Jonathan Baker, the Bishop of
Ebbsfleet, has a talent for telling it like it is yet with grace. Having spent some time with him at
Pusey House, he has long impressed me with his gentleness, wit, and perception.
So it comes as no surprise that
his comments on General Synod and its aftermath are among the best I’ve come
across. I commend his whole
missive to you. But the following
stands out to me as cutting through the fog to explain what really happened:
First, it has been suggested that the draft Measure represented the
fruits of work done over many years by representatives of all traditions in the
Church of England, and that it was a compromise and the best possible way
forward. This is simply not the case, as anyone – myself included – involved in
the various processes of preparing the legislation for Final Approval (the
legislative drafting group, the revision committee stage, and so on) would have
to admit. At every step of the way, provision for the traditionalist minority
was withdrawn altogether or significantly watered down. Looking back, we can
see a number of decisive forks in the road: when delegation (rather than a
transfer of jurisdiction) was adopted as the basis for the legislation; when
the Archbishops' amendment for co-ordinate jurisdiction was defeated – by just
5 votes in the House of Clergy – in 2010; when the amendment to Clause 5.1. (c)
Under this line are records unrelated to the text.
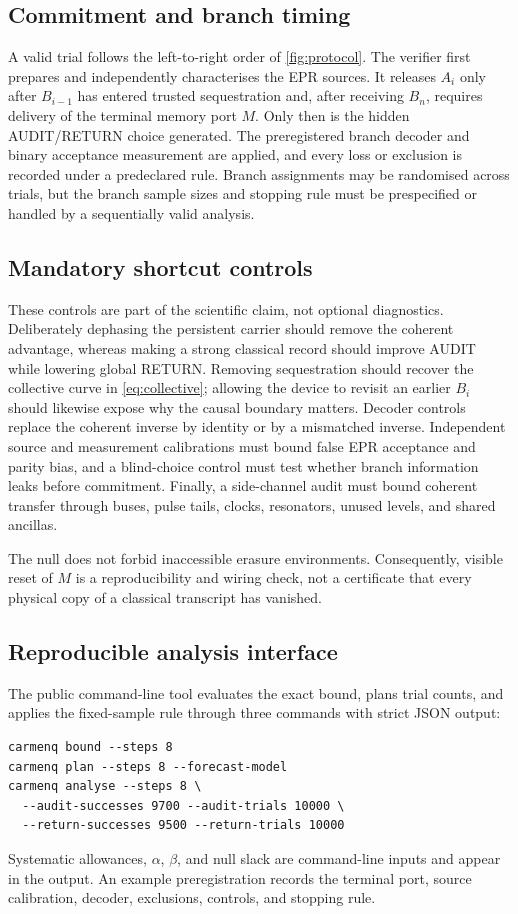 \subsection{Commitment and branch timing}

A valid trial follows the left-to-right order of \cref{fig:protocol}. The verifier first prepares and independently characterises the EPR sources. It releases $A_i$ only after $B_{i-1}$ has entered trusted sequestration and, after receiving $B_n$, requires delivery of the terminal memory port $M$. Only then is the hidden AUDIT/RETURN choice generated. The preregistered branch decoder and binary acceptance measurement are applied, and every loss or exclusion is recorded under a predeclared rule. Branch assignments may be randomised across trials, but the branch sample sizes and stopping rule must be prespecified or handled by a sequentially valid analysis.

\subsection{Mandatory shortcut controls}

These controls are part of the scientific claim, not optional diagnostics. Deliberately dephasing the persistent carrier should remove the coherent advantage, whereas making a strong classical record should improve AUDIT while lowering global RETURN. Removing sequestration should recover the collective curve in \eqref{eq:collective}; allowing the device to revisit an earlier $B_i$ should likewise expose why the causal boundary matters. Decoder controls replace the coherent inverse by identity or by a mismatched inverse. Independent source and measurement calibrations must bound false EPR acceptance and parity bias, and a blind-choice control must test whether branch information leaks before commitment. Finally, a side-channel audit must bound coherent transfer through buses, pulse tails, clocks, resonators, unused levels, and shared ancillas.

The null does not forbid inaccessible erasure environments. Consequently, visible reset of $M$ is a reproducibility and wiring check, not a certificate that every physical copy of a classical transcript has vanished.

\subsection{Reproducible analysis interface}

The public command-line tool evaluates the exact bound, plans trial counts, and applies the fixed-sample rule through three commands with strict JSON output:
\begin{small}
\begin{verbatim}
carmenq bound --steps 8
carmenq plan --steps 8 --forecast-model
carmenq analyse --steps 8 \
  --audit-successes 9700 --audit-trials 10000 \
  --return-successes 9500 --return-trials 10000
\end{verbatim}
\end{small}
Systematic allowances, $\alpha$, $\beta$, and null slack are command-line inputs and appear in the output. An example preregistration records the terminal port, source calibration, decoder, exclusions, controls, and stopping rule.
of the Measure, proposed by the House of Bishops, was withdrawn in the face of
pressure from members of WATCH in July of this year. In the light of all this,
it seems to me that there is only one analysis of the vote on 20th November
which rings true: that the draft Measure was driven 'over the cliff' by those unwilling
to agree proper provision for those of us who have conscientious difficulties
concerning the ordination of women.
Exactly. +Ebbsfleet says it much more graciously
than I have, but, indeed, WATCH and their ilk have only themselves to blame for
the failure of women bishops legislation.
If they only had the grace to give traditionalists the space they
needed, women bishops would already be on the way.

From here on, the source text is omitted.